'"Yes, sweetheart; I wrote a long letter, and told her everything—how ill you were, and how much you wanted her. You kept imploring her to come all through last night."

'"Did I? Ah, I have been dreaming about her so much! Henrietta, did the doctor say that I should not get well?"

'"He thought you very ill, my dear; but you are so much better this morning, that I hope he will say that you are getting quite well now."

'"If mamma would but come!" I murmured. "I think I should get well if I could only have mamma."

'"Poor child!" said Henrietta, with a sigh. "I know that I cannot nurse you as well as she would. But she will come, Fan, when my letter reaches her. I am sure she will. And now, my dear child, you have talked too much already. You must lie still and rest now, and try to go to sleep."

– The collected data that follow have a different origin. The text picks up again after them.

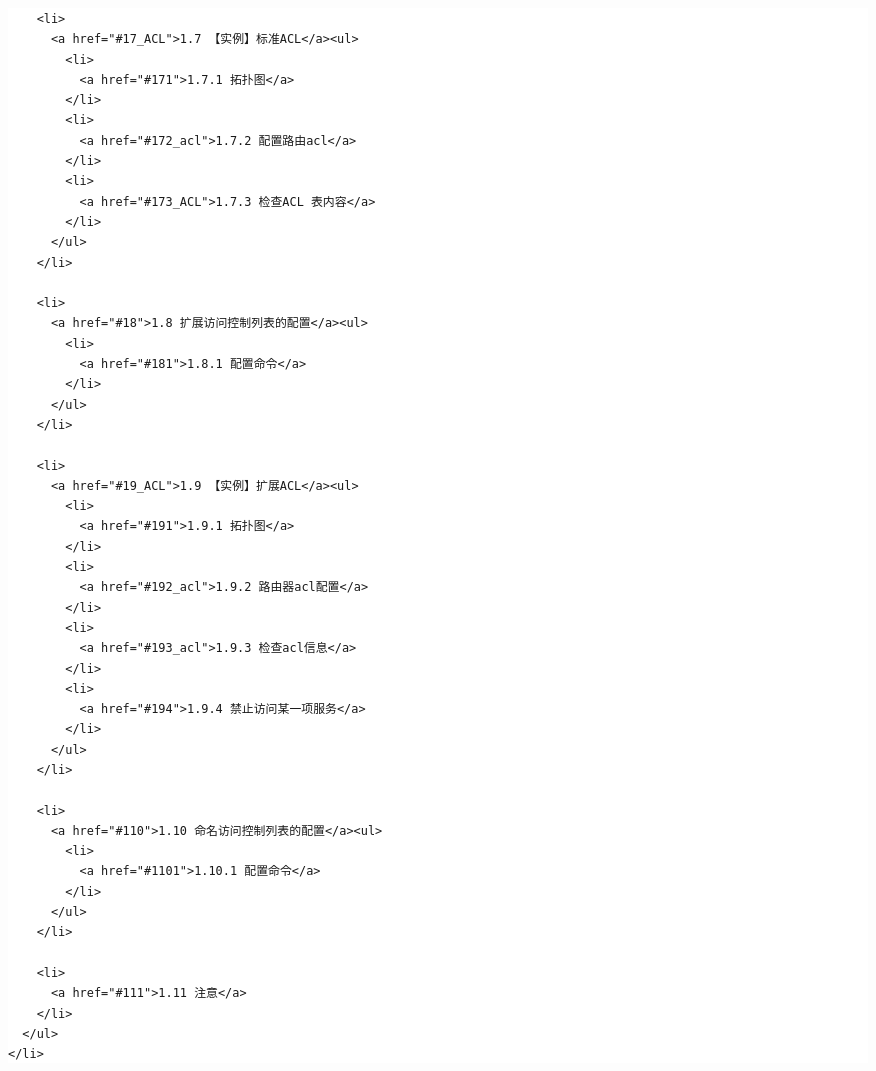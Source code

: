         <li>
          <a href="#17_ACL">1.7 【实例】标准ACL</a><ul>
            <li>
              <a href="#171">1.7.1 拓扑图</a>
            </li>
            <li>
              <a href="#172_acl">1.7.2 配置路由acl</a>
            </li>
            <li>
              <a href="#173_ACL">1.7.3 检查ACL 表内容</a>
            </li>
          </ul>
        </li>
        
        <li>
          <a href="#18">1.8 扩展访问控制列表的配置</a><ul>
            <li>
              <a href="#181">1.8.1 配置命令</a>
            </li>
          </ul>
        </li>
        
        <li>
          <a href="#19_ACL">1.9 【实例】扩展ACL</a><ul>
            <li>
              <a href="#191">1.9.1 拓扑图</a>
            </li>
            <li>
              <a href="#192_acl">1.9.2 路由器acl配置</a>
            </li>
            <li>
              <a href="#193_acl">1.9.3 检查acl信息</a>
            </li>
            <li>
              <a href="#194">1.9.4 禁止访问某一项服务</a>
            </li>
          </ul>
        </li>
        
        <li>
          <a href="#110">1.10 命名访问控制列表的配置</a><ul>
            <li>
              <a href="#1101">1.10.1 配置命令</a>
            </li>
          </ul>
        </li>
        
        <li>
          <a href="#111">1.11 注意</a>
        </li>
      </ul>
    </li>
    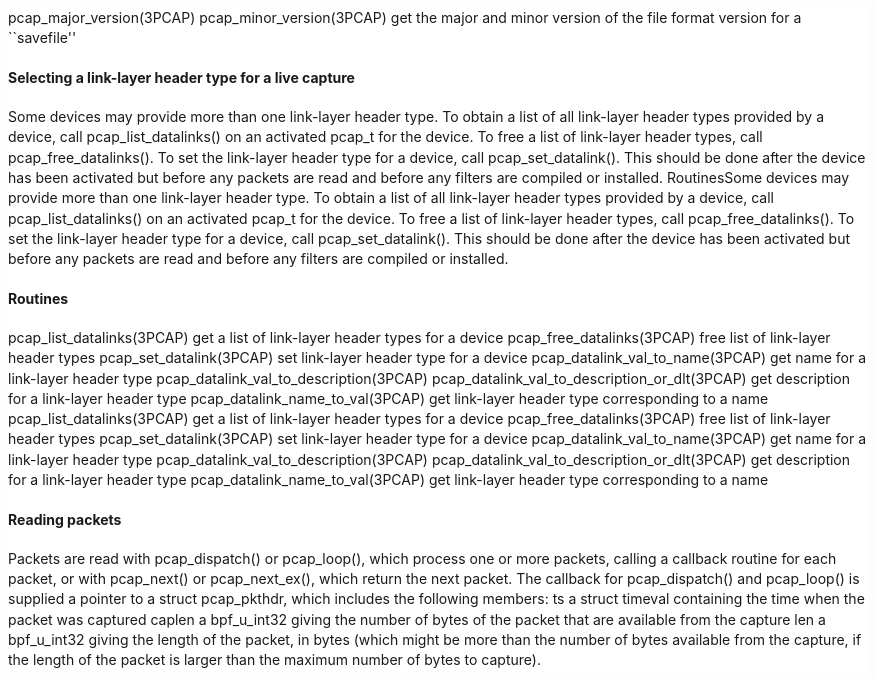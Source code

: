 pcap_major_version(3PCAP)
pcap_minor_version(3PCAP)
get the major and minor version of the file format version for a ``savefile''

#### Selecting a link-layer header type for a live capture

Some devices may provide more than one link-layer header type. To obtain a list of all link-layer header types provided by a device, call pcap_list_datalinks() on an activated pcap_t for the device. To free a list of link-layer header types, call pcap_free_datalinks(). To set the link-layer header type for a device, call pcap_set_datalink(). This should be done after the device has been activated but before any packets are read and before any filters are compiled or installed.
RoutinesSome devices may provide more than one link-layer header type. To obtain a list of all link-layer header types provided by a device, call pcap_list_datalinks() on an activated pcap_t for the device. To free a list of link-layer header types, call pcap_free_datalinks(). To set the link-layer header type for a device, call pcap_set_datalink(). This should be done after the device has been activated but before any packets are read and before any filters are compiled or installed.

#### Routines

pcap_list_datalinks(3PCAP)
get a list of link-layer header types for a device
pcap_free_datalinks(3PCAP)
free list of link-layer header types
pcap_set_datalink(3PCAP)
set link-layer header type for a device
pcap_datalink_val_to_name(3PCAP)
get name for a link-layer header type
pcap_datalink_val_to_description(3PCAP)
pcap_datalink_val_to_description_or_dlt(3PCAP)
get description for a link-layer header type
pcap_datalink_name_to_val(3PCAP)
get link-layer header type corresponding to a name
pcap_list_datalinks(3PCAP)
get a list of link-layer header types for a device
pcap_free_datalinks(3PCAP)
free list of link-layer header types
pcap_set_datalink(3PCAP)
set link-layer header type for a device
pcap_datalink_val_to_name(3PCAP)
get name for a link-layer header type
pcap_datalink_val_to_description(3PCAP)
pcap_datalink_val_to_description_or_dlt(3PCAP)
get description for a link-layer header type
pcap_datalink_name_to_val(3PCAP)
get link-layer header type corresponding to a name

#### Reading packets

Packets are read with pcap_dispatch() or pcap_loop(), which process one or more packets, calling a callback routine for each packet, or with pcap_next() or pcap_next_ex(), which return the next packet. The callback for pcap_dispatch() and pcap_loop() is supplied a pointer to a struct pcap_pkthdr, which includes the following members:
ts
a struct timeval containing the time when the packet was captured
caplen
a bpf_u_int32 giving the number of bytes of the packet that are available from the capture
len
a bpf_u_int32 giving the length of the packet, in bytes (which might be more than the number of bytes available from the capture, if the length of the packet is larger than the maximum number of bytes to capture).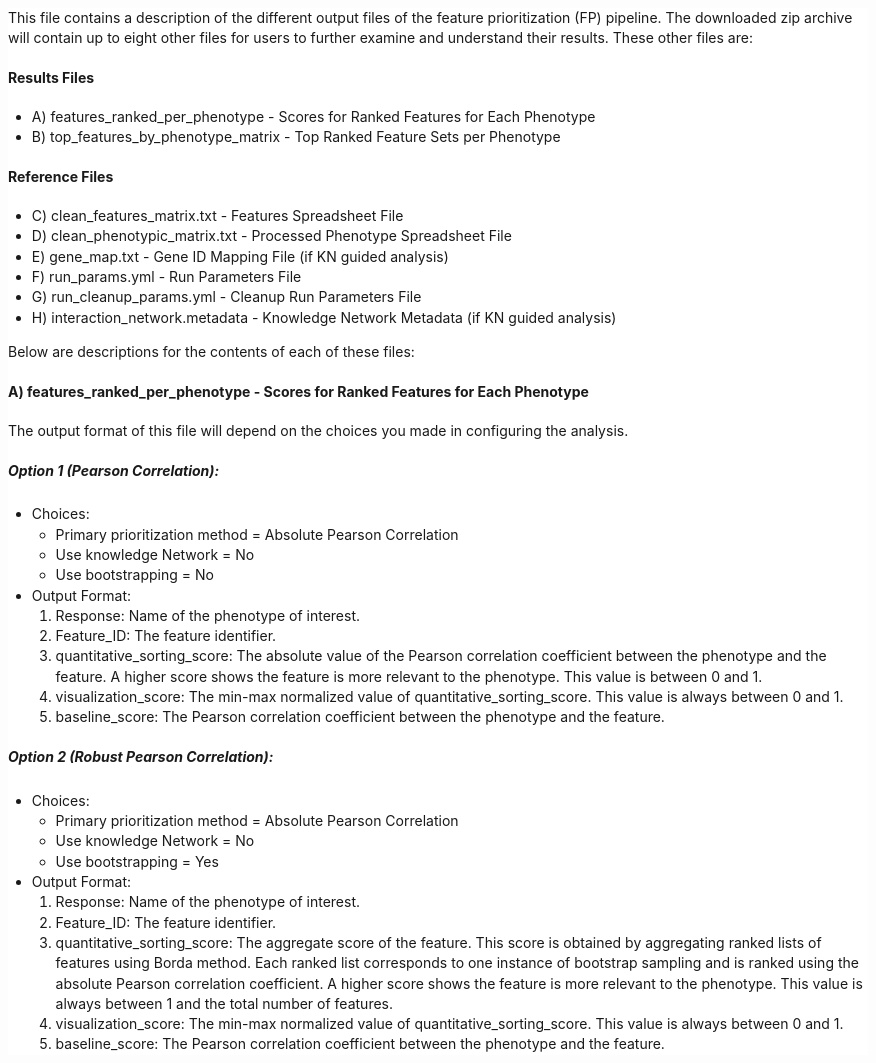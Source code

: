 This file contains a description of the different output files of the feature prioritization (FP) pipeline. The downloaded zip archive will contain up to eight other files for users to further examine and understand their results.  These other files are:

#### Results Files
- A) features_ranked_per_phenotype - Scores for Ranked Features for Each Phenotype
- B) top_features_by_phenotype_matrix - Top Ranked Feature Sets per Phenotype

#### Reference Files
- C) clean_features_matrix.txt - Features Spreadsheet File
- D) clean_phenotypic_matrix.txt - Processed Phenotype Spreadsheet File
- E) gene_map.txt - Gene ID Mapping File (if KN guided analysis)
- F) run_params.yml - Run Parameters File
- G) run_cleanup_params.yml - Cleanup Run Parameters File
- H) interaction_network.metadata - Knowledge Network Metadata (if KN guided analysis)

Below are descriptions for the contents of each of these files:

#### A) features_ranked_per_phenotype - Scores for Ranked Features for Each Phenotype
The output format of this file will depend on the choices you made in configuring the analysis.

##### Option 1 (Pearson Correlation): 
- Choices: 
  - Primary prioritization method = Absolute Pearson Correlation
  - Use knowledge Network = No
  - Use bootstrapping = No
- Output Format:
  1) Response: Name of the phenotype of interest.
  2) Feature_ID: The feature identifier.
  3) quantitative_sorting_score: The absolute value of the Pearson correlation coefficient between the phenotype and the feature.  A higher score shows the feature is more relevant to the phenotype. This value is between 0 and 1.
  4) visualization_score: The min-max normalized value of quantitative_sorting_score. This value is always between 0 and 1.
  5) baseline_score: The Pearson correlation coefficient between the phenotype and the feature.

##### Option 2 (Robust Pearson Correlation):
- Choices:
  - Primary prioritization method = Absolute Pearson Correlation
  - Use knowledge Network = No
  - Use bootstrapping = Yes
- Output Format:
  1) Response: Name of the phenotype of interest.
  2) Feature_ID: The feature identifier.
  3) quantitative_sorting_score: The aggregate score of the feature.  This score is obtained by aggregating ranked lists of features using Borda method. Each ranked list corresponds to one instance of bootstrap sampling and is ranked using the absolute Pearson correlation coefficient. A higher score shows the feature is more relevant to the phenotype. This value is always between 1 and the total number of features.
  4) visualization_score: The min-max normalized value of quantitative_sorting_score. This value is always between 0 and 1.
  5) baseline_score: The Pearson correlation coefficient between the phenotype and the feature.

'I was thinking of those words of the turnkey's wife, about my father being ruined, and not being able to pay the ransom; but I did not feel equal to the effort of asking Henrietta whether there was any truth in them, for I was very weary, and ill, and languid, and so weak that I could not even lift my arm. One thing more, however, I wanted to ask, before I followed her advice. "Henrietta, did you ever hear whether our letters were sent,—those letters that we wrote, you know, that first day?"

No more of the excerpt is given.